**Task objective:** For the records shown below, return an exact copy that excludes the pictures.

Segment Open

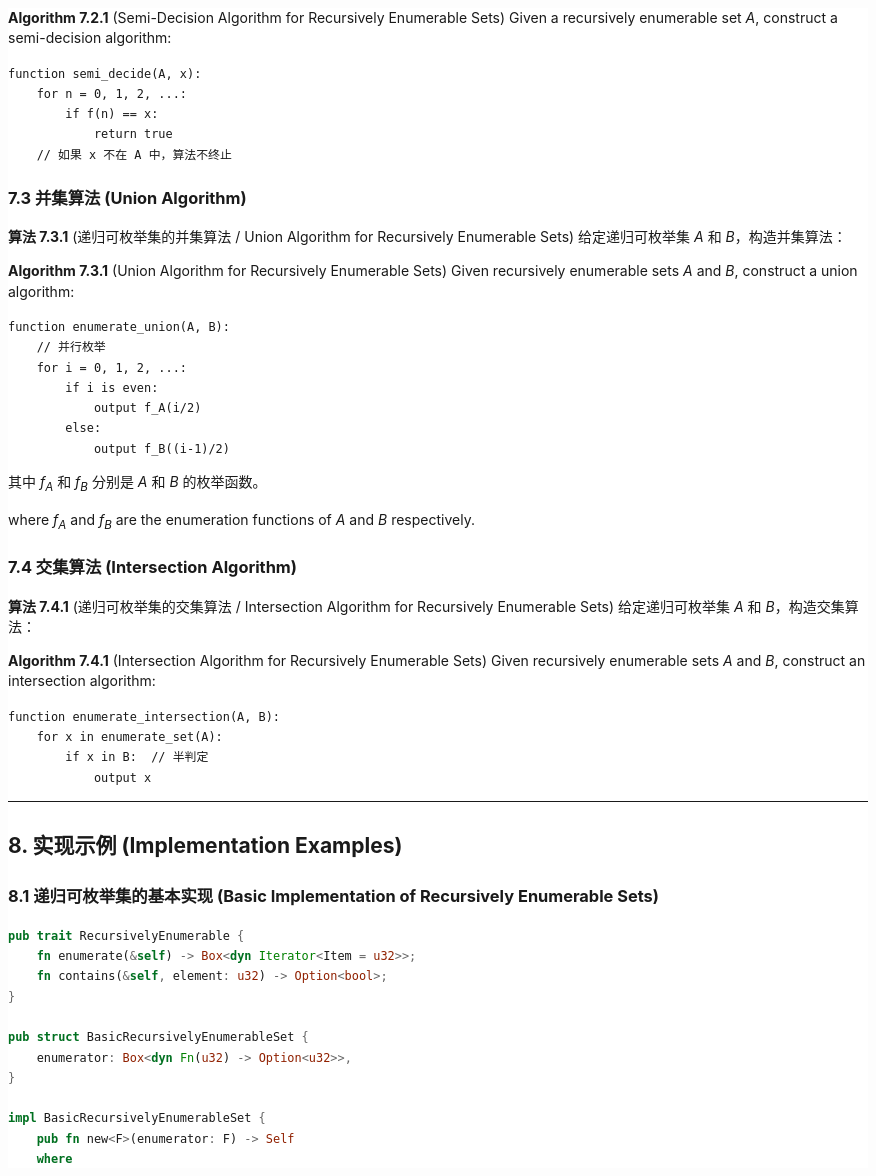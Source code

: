 **Algorithm 7.2.1** (Semi-Decision Algorithm for Recursively Enumerable Sets)
Given a recursively enumerable set $A$, construct a semi-decision algorithm:

```text
function semi_decide(A, x):
    for n = 0, 1, 2, ...:
        if f(n) == x:
            return true
    // 如果 x 不在 A 中，算法不终止
```

### 7.3 并集算法 (Union Algorithm)

**算法 7.3.1** (递归可枚举集的并集算法 / Union Algorithm for Recursively Enumerable Sets)
给定递归可枚举集 $A$ 和 $B$，构造并集算法：

**Algorithm 7.3.1** (Union Algorithm for Recursively Enumerable Sets)
Given recursively enumerable sets $A$ and $B$, construct a union algorithm:

```text
function enumerate_union(A, B):
    // 并行枚举
    for i = 0, 1, 2, ...:
        if i is even:
            output f_A(i/2)
        else:
            output f_B((i-1)/2)
```

其中 $f_A$ 和 $f_B$ 分别是 $A$ 和 $B$ 的枚举函数。

where $f_A$ and $f_B$ are the enumeration functions of $A$ and $B$ respectively.

### 7.4 交集算法 (Intersection Algorithm)

**算法 7.4.1** (递归可枚举集的交集算法 / Intersection Algorithm for Recursively Enumerable Sets)
给定递归可枚举集 $A$ 和 $B$，构造交集算法：

**Algorithm 7.4.1** (Intersection Algorithm for Recursively Enumerable Sets)
Given recursively enumerable sets $A$ and $B$, construct an intersection algorithm:

```text
function enumerate_intersection(A, B):
    for x in enumerate_set(A):
        if x in B:  // 半判定
            output x
```

---

## 8. 实现示例 (Implementation Examples)

### 8.1 递归可枚举集的基本实现 (Basic Implementation of Recursively Enumerable Sets)

```rust
pub trait RecursivelyEnumerable {
    fn enumerate(&self) -> Box<dyn Iterator<Item = u32>>;
    fn contains(&self, element: u32) -> Option<bool>;
}

pub struct BasicRecursivelyEnumerableSet {
    enumerator: Box<dyn Fn(u32) -> Option<u32>>,
}

impl BasicRecursivelyEnumerableSet {
    pub fn new<F>(enumerator: F) -> Self
    where
```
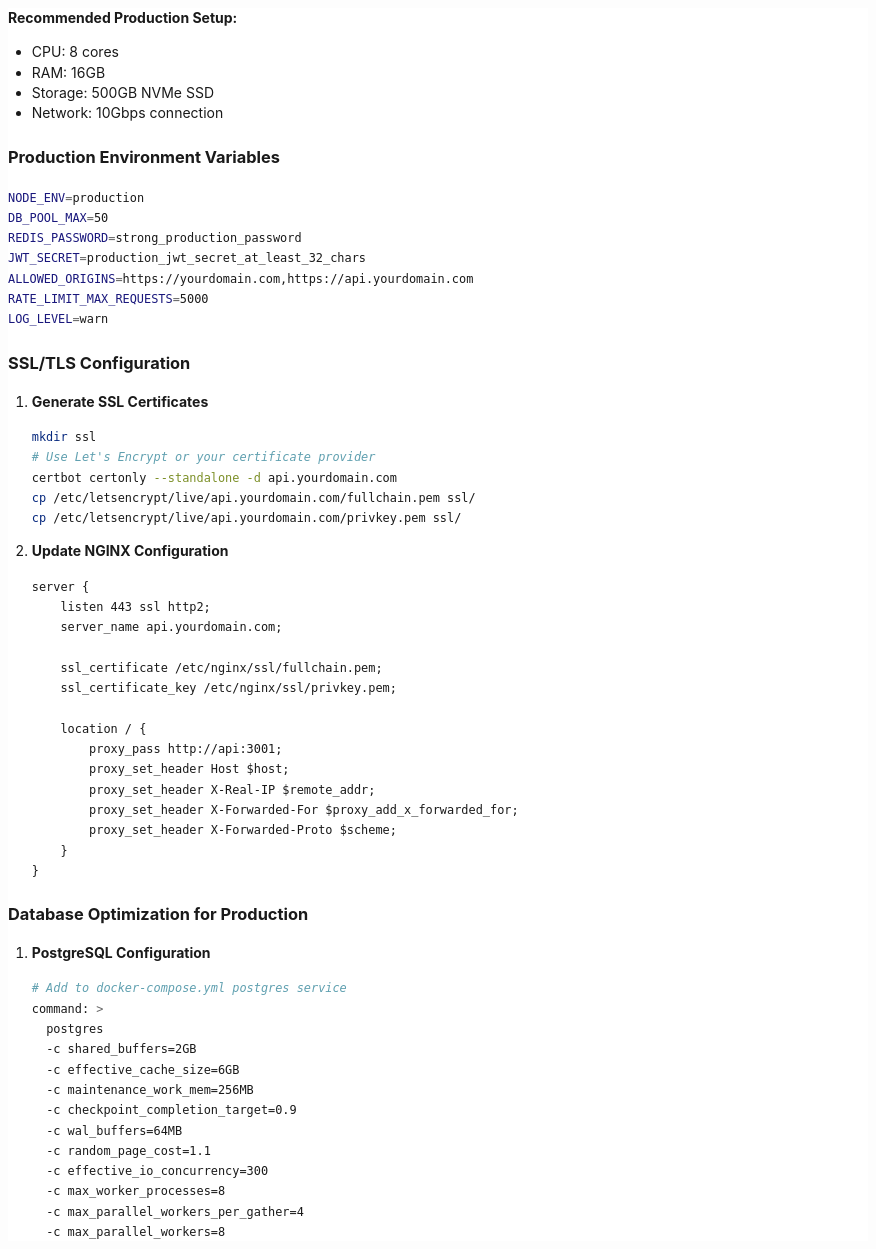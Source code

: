 **Recommended Production Setup:**
- CPU: 8 cores
- RAM: 16GB
- Storage: 500GB NVMe SSD
- Network: 10Gbps connection

### Production Environment Variables

```bash
NODE_ENV=production
DB_POOL_MAX=50
REDIS_PASSWORD=strong_production_password
JWT_SECRET=production_jwt_secret_at_least_32_chars
ALLOWED_ORIGINS=https://yourdomain.com,https://api.yourdomain.com
RATE_LIMIT_MAX_REQUESTS=5000
LOG_LEVEL=warn
```

### SSL/TLS Configuration

1. **Generate SSL Certificates**
   ```bash
   mkdir ssl
   # Use Let's Encrypt or your certificate provider
   certbot certonly --standalone -d api.yourdomain.com
   cp /etc/letsencrypt/live/api.yourdomain.com/fullchain.pem ssl/
   cp /etc/letsencrypt/live/api.yourdomain.com/privkey.pem ssl/
   ```

2. **Update NGINX Configuration**
   ```nginx
   server {
       listen 443 ssl http2;
       server_name api.yourdomain.com;
       
       ssl_certificate /etc/nginx/ssl/fullchain.pem;
       ssl_certificate_key /etc/nginx/ssl/privkey.pem;
       
       location / {
           proxy_pass http://api:3001;
           proxy_set_header Host $host;
           proxy_set_header X-Real-IP $remote_addr;
           proxy_set_header X-Forwarded-For $proxy_add_x_forwarded_for;
           proxy_set_header X-Forwarded-Proto $scheme;
       }
   }
   ```

### Database Optimization for Production

1. **PostgreSQL Configuration**
   ```bash
   # Add to docker-compose.yml postgres service
   command: >
     postgres
     -c shared_buffers=2GB
     -c effective_cache_size=6GB
     -c maintenance_work_mem=256MB
     -c checkpoint_completion_target=0.9
     -c wal_buffers=64MB
     -c random_page_cost=1.1
     -c effective_io_concurrency=300
     -c max_worker_processes=8
     -c max_parallel_workers_per_gather=4
     -c max_parallel_workers=8
   ```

Segment Closed

**Expected answer:**
Source code

: **Algorithm 7.2.1** (Semi-Decision Algorithm for Recursively Enumerable Sets)
Given a recursively enumerable set $A$, construct a semi-decision algorithm:

```text
function semi_decide(A, x):
    for n = 0, 1, 2, ...:
        if f(n) == x:
            return true
    // 如果 x 不在 A 中，算法不终止
```

### 7.3 并集算法 (Union Algorithm)

**算法 7.3.1** (递归可枚举集的并集算法 / Union Algorithm for Recursively Enumerable Sets)
给定递归可枚举集 $A$ 和 $B$，构造并集算法：

**Algorithm 7.3.1** (Union Algorithm for Recursively Enumerable Sets)
Given recursively enumerable sets $A$ and $B$, construct a union algorithm:

```text
function enumerate_union(A, B):
    // 并行枚举
    for i = 0, 1, 2, ...:
        if i is even:
            output f_A(i/2)
        else:
            output f_B((i-1)/2)
```

其中 $f_A$ 和 $f_B$ 分别是 $A$ 和 $B$ 的枚举函数。

where $f_A$ and $f_B$ are the enumeration functions of $A$ and $B$ respectively.

### 7.4 交集算法 (Intersection Algorithm)

**算法 7.4.1** (递归可枚举集的交集算法 / Intersection Algorithm for Recursively Enumerable Sets)
给定递归可枚举集 $A$ 和 $B$，构造交集算法：

**Algorithm 7.4.1** (Intersection Algorithm for Recursively Enumerable Sets)
Given recursively enumerable sets $A$ and $B$, construct an intersection algorithm:

```text
function enumerate_intersection(A, B):
    for x in enumerate_set(A):
        if x in B:  // 半判定
            output x
```

---

## 8. 实现示例 (Implementation Examples)

### 8.1 递归可枚举集的基本实现 (Basic Implementation of Recursively Enumerable Sets)

```rust
pub trait RecursivelyEnumerable {
    fn enumerate(&self) -> Box<dyn Iterator<Item = u32>>;
    fn contains(&self, element: u32) -> Option<bool>;
}

pub struct BasicRecursivelyEnumerableSet {
    enumerator: Box<dyn Fn(u32) -> Option<u32>>,
}

impl BasicRecursivelyEnumerableSet {
    pub fn new<F>(enumerator: F) -> Self
    where
```
Source code

: **Recommended Production Setup:**
- CPU: 8 cores
- RAM: 16GB
- Storage: 500GB NVMe SSD
- Network: 10Gbps connection

### Production Environment Variables

```bash
NODE_ENV=production
DB_POOL_MAX=50
REDIS_PASSWORD=strong_production_password
JWT_SECRET=production_jwt_secret_at_least_32_chars
ALLOWED_ORIGINS=https://yourdomain.com,https://api.yourdomain.com
RATE_LIMIT_MAX_REQUESTS=5000
LOG_LEVEL=warn
```

### SSL/TLS Configuration

1. **Generate SSL Certificates**
   ```bash
   mkdir ssl
   # Use Let's Encrypt or your certificate provider
   certbot certonly --standalone -d api.yourdomain.com
   cp /etc/letsencrypt/live/api.yourdomain.com/fullchain.pem ssl/
   cp /etc/letsencrypt/live/api.yourdomain.com/privkey.pem ssl/
   ```

2. **Update NGINX Configuration**
   ```nginx
   server {
       listen 443 ssl http2;
       server_name api.yourdomain.com;
       
       ssl_certificate /etc/nginx/ssl/fullchain.pem;
       ssl_certificate_key /etc/nginx/ssl/privkey.pem;
       
       location / {
           proxy_pass http://api:3001;
           proxy_set_header Host $host;
           proxy_set_header X-Real-IP $remote_addr;
           proxy_set_header X-Forwarded-For $proxy_add_x_forwarded_for;
           proxy_set_header X-Forwarded-Proto $scheme;
       }
   }
   ```

### Database Optimization for Production

1. **PostgreSQL Configuration**
   ```bash
   # Add to docker-compose.yml postgres service
   command: >
     postgres
     -c shared_buffers=2GB
     -c effective_cache_size=6GB
     -c maintenance_work_mem=256MB
     -c checkpoint_completion_target=0.9
     -c wal_buffers=64MB
     -c random_page_cost=1.1
     -c effective_io_concurrency=300
     -c max_worker_processes=8
     -c max_parallel_workers_per_gather=4
     -c max_parallel_workers=8
   ```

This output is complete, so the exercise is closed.